**Exercise requirements**
Look through the lines below and copy each one that includes "section".

+++ Records for the task

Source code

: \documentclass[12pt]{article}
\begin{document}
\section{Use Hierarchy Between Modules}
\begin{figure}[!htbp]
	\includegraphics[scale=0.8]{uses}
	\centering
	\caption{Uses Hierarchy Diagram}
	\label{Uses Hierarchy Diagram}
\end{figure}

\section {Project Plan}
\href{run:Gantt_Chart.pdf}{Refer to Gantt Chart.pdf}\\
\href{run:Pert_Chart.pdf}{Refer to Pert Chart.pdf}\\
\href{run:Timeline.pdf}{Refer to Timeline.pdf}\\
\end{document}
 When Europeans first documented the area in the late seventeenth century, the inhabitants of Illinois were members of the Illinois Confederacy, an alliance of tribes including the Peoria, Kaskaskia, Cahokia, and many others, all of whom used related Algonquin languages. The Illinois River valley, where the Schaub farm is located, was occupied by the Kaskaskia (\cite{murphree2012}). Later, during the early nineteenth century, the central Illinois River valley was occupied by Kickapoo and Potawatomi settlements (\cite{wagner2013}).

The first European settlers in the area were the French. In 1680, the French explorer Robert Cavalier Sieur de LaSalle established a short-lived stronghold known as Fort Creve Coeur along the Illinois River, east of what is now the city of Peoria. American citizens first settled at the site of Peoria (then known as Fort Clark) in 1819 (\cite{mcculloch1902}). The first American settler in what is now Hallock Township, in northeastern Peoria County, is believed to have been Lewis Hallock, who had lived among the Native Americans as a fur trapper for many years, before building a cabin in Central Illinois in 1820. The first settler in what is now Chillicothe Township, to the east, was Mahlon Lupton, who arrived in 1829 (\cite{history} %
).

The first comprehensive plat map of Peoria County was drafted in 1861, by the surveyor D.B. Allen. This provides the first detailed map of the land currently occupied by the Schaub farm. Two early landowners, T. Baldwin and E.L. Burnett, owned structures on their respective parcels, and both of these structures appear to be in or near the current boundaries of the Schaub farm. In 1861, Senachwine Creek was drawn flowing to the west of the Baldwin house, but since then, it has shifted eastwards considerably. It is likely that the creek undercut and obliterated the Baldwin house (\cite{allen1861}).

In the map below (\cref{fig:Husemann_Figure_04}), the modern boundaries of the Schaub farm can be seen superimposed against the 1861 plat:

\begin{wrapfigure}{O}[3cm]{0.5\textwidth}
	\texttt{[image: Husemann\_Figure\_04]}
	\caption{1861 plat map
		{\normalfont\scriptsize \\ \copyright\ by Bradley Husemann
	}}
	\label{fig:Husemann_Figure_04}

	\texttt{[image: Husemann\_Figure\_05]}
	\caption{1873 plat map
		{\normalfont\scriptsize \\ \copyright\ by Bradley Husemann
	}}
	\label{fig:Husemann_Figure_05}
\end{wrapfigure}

++++++

**Worked solution**
\section{Use Hierarchy Between Modules}
\section {Project Plan}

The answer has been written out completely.